Yesterday brought two interesting additions to the growing ecosystem of AI team assistants, both aiming to embed themselves as true digital colleagues rather than just another chatbot. If you’re feeling the strain of app-switching fatigue or wondering how to integrate new developer tools into your existing workflow without adding more complexity, these launches are worth a look.
Scarlett
Scarlett is positioning itself as a versatile AI co-worker that meets your team where they already are: primarily in Slack, but with a notable twist of also being accessible via iMessage. The core idea is to reduce the friction of bouncing between different applications for different tasks by bringing a powerful AI assistant directly into the communication channels your team uses daily.
Instead of forcing your team to learn a new platform, Scarlett integrates into your existing Slack workspace or even personal iMessage threads, which is a clever move for solopreneurs or small teams who might not live in Slack full-time. It’s designed to function like a real colleague, capable of handling everything from generating a daily company report to triaging customer support tickets. One of the more ambitious features is its “Autopilot” mode. After being trained on a library of business and growth books, Scarlett can be set to autonomously manage areas like marketing or customer support, which could be a game-changer for small teams wearing multiple hats.
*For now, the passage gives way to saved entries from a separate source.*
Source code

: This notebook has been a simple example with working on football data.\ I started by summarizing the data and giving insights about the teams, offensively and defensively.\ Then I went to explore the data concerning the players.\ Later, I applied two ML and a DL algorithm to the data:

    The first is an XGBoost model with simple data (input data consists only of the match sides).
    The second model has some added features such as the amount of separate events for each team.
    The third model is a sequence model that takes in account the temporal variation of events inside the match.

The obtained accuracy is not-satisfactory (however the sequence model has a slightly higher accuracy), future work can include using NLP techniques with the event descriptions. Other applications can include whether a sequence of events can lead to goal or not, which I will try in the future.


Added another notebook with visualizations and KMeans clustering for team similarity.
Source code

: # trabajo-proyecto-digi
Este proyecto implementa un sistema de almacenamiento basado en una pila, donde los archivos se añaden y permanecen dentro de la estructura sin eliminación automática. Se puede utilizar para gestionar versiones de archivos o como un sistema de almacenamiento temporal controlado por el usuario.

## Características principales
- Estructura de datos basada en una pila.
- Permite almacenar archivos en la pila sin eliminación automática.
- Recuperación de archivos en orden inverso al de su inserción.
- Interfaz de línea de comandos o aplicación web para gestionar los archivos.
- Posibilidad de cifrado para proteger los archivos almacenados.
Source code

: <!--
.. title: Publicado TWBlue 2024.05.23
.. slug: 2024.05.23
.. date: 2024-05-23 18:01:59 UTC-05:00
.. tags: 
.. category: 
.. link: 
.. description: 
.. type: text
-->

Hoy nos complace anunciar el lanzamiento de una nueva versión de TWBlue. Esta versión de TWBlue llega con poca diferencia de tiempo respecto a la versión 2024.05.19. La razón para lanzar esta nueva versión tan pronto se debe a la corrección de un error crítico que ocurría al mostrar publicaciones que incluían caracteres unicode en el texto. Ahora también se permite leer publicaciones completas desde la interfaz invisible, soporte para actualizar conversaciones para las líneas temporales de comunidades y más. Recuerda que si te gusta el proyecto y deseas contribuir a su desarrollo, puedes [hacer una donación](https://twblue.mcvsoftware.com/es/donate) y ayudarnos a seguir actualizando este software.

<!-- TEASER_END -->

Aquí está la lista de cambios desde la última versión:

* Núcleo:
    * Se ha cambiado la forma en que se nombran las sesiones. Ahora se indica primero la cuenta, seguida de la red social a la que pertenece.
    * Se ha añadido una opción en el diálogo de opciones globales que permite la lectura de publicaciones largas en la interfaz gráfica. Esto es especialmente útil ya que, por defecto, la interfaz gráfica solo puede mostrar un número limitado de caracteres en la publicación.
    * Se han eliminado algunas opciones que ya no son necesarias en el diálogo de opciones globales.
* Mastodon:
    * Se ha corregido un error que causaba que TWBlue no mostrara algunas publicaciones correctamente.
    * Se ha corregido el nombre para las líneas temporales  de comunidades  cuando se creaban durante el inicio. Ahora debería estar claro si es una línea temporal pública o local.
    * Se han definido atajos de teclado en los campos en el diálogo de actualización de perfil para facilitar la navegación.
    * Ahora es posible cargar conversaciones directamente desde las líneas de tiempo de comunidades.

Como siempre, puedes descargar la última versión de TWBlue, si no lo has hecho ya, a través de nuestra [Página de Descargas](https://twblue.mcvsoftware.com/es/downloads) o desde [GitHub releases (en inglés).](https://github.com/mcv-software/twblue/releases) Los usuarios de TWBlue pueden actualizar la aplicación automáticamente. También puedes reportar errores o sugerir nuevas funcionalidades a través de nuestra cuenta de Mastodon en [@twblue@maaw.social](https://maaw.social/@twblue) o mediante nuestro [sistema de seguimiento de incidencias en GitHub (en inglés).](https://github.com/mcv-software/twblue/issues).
From a technical standpoint, Scarlett’s approach to memory is interesting. It uses a hybrid system within a single SQL engine to balance speed and accuracy, aiming to avoid the pitfalls of purely vector-based databases. It also adopts a “Right Model, Right Job” philosophy, letting you direct specific tasks to the AI model best suited for it, whether that’s coding with Sol or design work with Fable. A significant differentiator is its “Use Our Keys” model for API costs. Rather than requiring you to manage subscriptions to various AI services, Scarlett lets you use its keys and simply passes along the cost, which could simplify procurement but is a pricing model some might want to scrutinize.
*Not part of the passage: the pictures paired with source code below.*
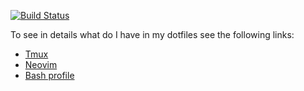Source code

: [![Build Status](https://travis-ci.com/jackmiras/dotfiles.svg?branch=master)](https://travis-ci.com/jackmiras/dotfiles)

To see in details what do I have in my dotfiles see the following links:
- [Tmux](https://github.com/jackmiras/dotfiles/blob/master/tmux-config/README.md)
- [Neovim](https://github.com/jackmiras/dotfiles/blob/master/neovim-config/README.md)
- [Bash profile](https://github.com/jackmiras/dotfiles/blob/master/bash-config/README.md)
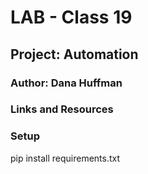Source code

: # LAB - Class 19

## Project: Automation

### Author: Dana Huffman

### Links and Resources

### Setup

pip install requirements.txt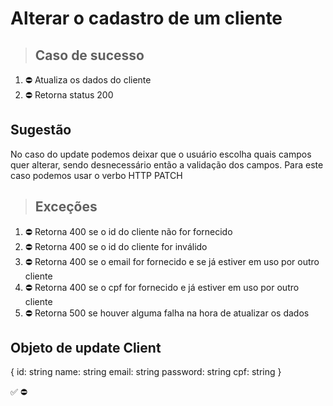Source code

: # Alterar o cadastro de um cliente

> ## Caso de sucesso

1. ⛔ Atualiza os dados do cliente
2. ⛔ Retorna status 200

## Sugestão
No caso do update podemos deixar que o usuário escolha quais campos quer alterar, sendo desnecessário então a validação dos campos. Para este caso podemos usar o verbo HTTP PATCH

> ## Exceções
1. ⛔ Retorna 400 se o id do cliente não for fornecido
2. ⛔ Retorna 400 se o id do cliente for inválido
3. ⛔ Retorna 400 se o email for fornecido e se já estiver em uso por outro cliente
4. ⛔ Retorna 400 se o cpf for fornecido e já estiver em uso por outro cliente
5. ⛔ Retorna 500 se houver alguma falha na hora de atualizar os dados


## Objeto de update Client
{
  	id: string
    name: string
    email: string
    password: string
    cpf: string
}

✅
⛔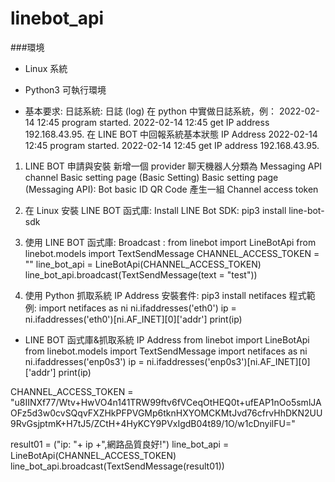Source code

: # linebot_api
###環境
* Linux 系統
* Python3 可執行環境

* 基本要求:
日誌系統:
日誌 (log)
在 python 中實做日誌系統，例：
  2022-02-14 12:45 program started.
  2022-02-14 12:45 get IP address 192.168.43.95.
在 LINE BOT 中回報系統基本狀態
IP Address
  2022-02-14 12:45 program started.
  2022-02-14 12:45 get IP address 192.168.43.95.

1. LINE BOT 申請與安裝
新增一個 provider
聊天機器人分類為 Messaging API channel
Basic setting page (Basic Setting)
Basic setting page (Messaging API):
  Bot basic ID
  QR Code
產生一組 Channel access token


2. 在 Linux 安裝 LINE BOT 函式庫:
Install LINE Bot SDK:
pip3 install line-bot-sdk

3. 使用 LINE BOT 函式庫:
Broadcast :
from linebot import LineBotApi
from linebot.models import TextSendMessage
CHANNEL_ACCESS_TOKEN = ""
line_bot_api = LineBotApi(CHANNEL_ACCESS_TOKEN)
line_bot_api.broadcast(TextSendMessage(text = "test"))

4. 使用 Python 抓取系統 IP Address
安裝套件:
pip3 install netifaces
程式範例:
import netifaces as ni
ni.ifaddresses('eth0')
ip = ni.ifaddresses('eth0')[ni.AF_INET][0]['addr']
print(ip)


* LINE BOT 函式庫&抓取系統 IP Address
from linebot import LineBotApi
from linebot.models import TextSendMessage
import netifaces as ni
ni.ifaddresses('enp0s3')
ip = ni.ifaddresses('enp0s3')[ni.AF_INET][0]['addr']
print(ip)

CHANNEL_ACCESS_TOKEN = "u8IINXf77/Wtv+HwVO4n141TRW99ftv6fVCeqOtHEQ0t+ufEAP1nOo5smlJAOFz5d3w0cvSQqvFXZHkPFPVGMp6tknHXYOMCKMtJvd76cfrvHhDKN2UU9RvGsjptmK+H7tJ5/ZCtH+4HyKCY9PVxIgdB04t89/1O/w1cDnyilFU="

result01 = ("ip: "+ ip +",網路品質良好!")
line_bot_api = LineBotApi(CHANNEL_ACCESS_TOKEN)
line_bot_api.broadcast(TextSendMessage(result01))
The target audience is clearly non-technical. The goal is to abstract away the complexity of APIs and models, presenting a simple interface in a familiar messaging app. It’s free to use, which makes it easy to experiment with, but the long-term value will depend on how well its autonomous functions perform in a real-world setting. The iMessage integration is a unique touch, but its effectiveness for serious business operations compared to a dedicated platform like Slack remains to be seen.
Yasmine Works
Yasmine Works takes a more focused approach, embedding itself exclusively within Slack with a compelling premise: transforming individual channels into specialized AI teammates. The problem it tackles is the gap between having access to a powerful AI like Claude and actually having a functional coworker that executes tasks within your workflow. Simply having a chat window open isn’t the same as having an AI that can act on your behalf, and Yasmine aims to bridge that divide.
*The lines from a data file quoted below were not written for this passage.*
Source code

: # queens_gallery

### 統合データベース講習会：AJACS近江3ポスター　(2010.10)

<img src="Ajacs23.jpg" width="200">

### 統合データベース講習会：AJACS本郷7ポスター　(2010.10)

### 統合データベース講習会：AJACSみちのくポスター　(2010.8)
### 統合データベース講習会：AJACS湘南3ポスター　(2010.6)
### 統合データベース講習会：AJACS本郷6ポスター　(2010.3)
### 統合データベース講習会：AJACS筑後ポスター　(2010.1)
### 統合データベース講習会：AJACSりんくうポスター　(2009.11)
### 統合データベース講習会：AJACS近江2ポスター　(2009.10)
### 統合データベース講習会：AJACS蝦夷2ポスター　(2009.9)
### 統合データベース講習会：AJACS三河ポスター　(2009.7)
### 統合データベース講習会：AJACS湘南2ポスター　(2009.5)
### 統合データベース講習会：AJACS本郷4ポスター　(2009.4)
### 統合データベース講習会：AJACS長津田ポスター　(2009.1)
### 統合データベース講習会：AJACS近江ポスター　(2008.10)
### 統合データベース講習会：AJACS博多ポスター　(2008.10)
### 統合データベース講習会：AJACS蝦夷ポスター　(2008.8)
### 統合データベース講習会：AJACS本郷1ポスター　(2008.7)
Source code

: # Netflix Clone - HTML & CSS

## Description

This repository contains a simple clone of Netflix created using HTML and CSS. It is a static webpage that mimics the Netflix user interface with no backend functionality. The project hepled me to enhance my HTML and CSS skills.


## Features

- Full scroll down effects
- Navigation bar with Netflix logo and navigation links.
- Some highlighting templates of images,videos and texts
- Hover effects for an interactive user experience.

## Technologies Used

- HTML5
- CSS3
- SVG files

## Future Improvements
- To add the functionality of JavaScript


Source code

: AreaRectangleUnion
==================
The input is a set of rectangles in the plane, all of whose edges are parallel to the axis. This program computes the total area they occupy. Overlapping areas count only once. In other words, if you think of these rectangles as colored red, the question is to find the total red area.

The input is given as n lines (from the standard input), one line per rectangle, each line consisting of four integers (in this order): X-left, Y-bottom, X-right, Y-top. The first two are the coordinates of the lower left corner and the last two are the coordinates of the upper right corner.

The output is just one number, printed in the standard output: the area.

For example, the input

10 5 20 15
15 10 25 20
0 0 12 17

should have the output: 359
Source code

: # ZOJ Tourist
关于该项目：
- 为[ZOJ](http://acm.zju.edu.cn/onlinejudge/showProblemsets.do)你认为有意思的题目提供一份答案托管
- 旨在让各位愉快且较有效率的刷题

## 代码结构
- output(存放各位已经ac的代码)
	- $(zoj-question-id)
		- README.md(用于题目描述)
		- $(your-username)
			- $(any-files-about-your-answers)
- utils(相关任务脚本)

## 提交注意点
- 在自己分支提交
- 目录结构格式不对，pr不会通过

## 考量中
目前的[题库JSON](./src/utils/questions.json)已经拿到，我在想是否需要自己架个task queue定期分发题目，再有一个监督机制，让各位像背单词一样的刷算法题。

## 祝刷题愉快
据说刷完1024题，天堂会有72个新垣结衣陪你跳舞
Its most defining feature is the “one coworker per channel” concept. When you add Yasmine to your #finance channel, it becomes a dedicated finance AI with its own memory and context, separate from the Yasmine instance in your #marketing channel. This isolation is a smart way to prevent context bleed and ensure that the AI’s knowledge and actions remain relevant to the specific domain of each channel. This could be particularly powerful for larger teams where departmental focus is critical.
A major point in Yasmine’s favor is data privacy and control. It operates using your existing Claude subscription, meaning all conversations and data are processed within your own Anthropic account. Your data isn’t pooled or used to train external models. Furthermore, Yasmine runs in “actually isolated” environments, with dedicated compute and storage for each workspace, which is a strong security promise. This architecture also allows its Dev plan to safely execute code.
Perhaps its most user-friendly principle is “She asks first.” With over 500 tool integrations, Yasmine is configured to require explicit approval in the channel before taking any consequential action, like sending an email or updating a database. You maintain granular control, setting permissions for each tool to allow, ask, or block actions. This balances automation with oversight, which many teams will find reassuring.
The use cases are practical: automatically recapping weekly metrics on Monday mornings, drafting emails based on channel discussions, or analyzing data from connected sources. It’s built for teams already committed to the Slack-and-Claude stack who want to add a layer of automation without sacrificing security or control. It’s a freemium product with a 7-day trial, making it accessible for testing.
While both products aim to be AI coworkers, their philosophies differ. Scarlett offers more channels of access and a bolder vision of autonomy, but Yasmine provides stronger built-in safeguards and a more structured, channel-specific approach that might lead to more reliable and secure integrations for business-critical tasks.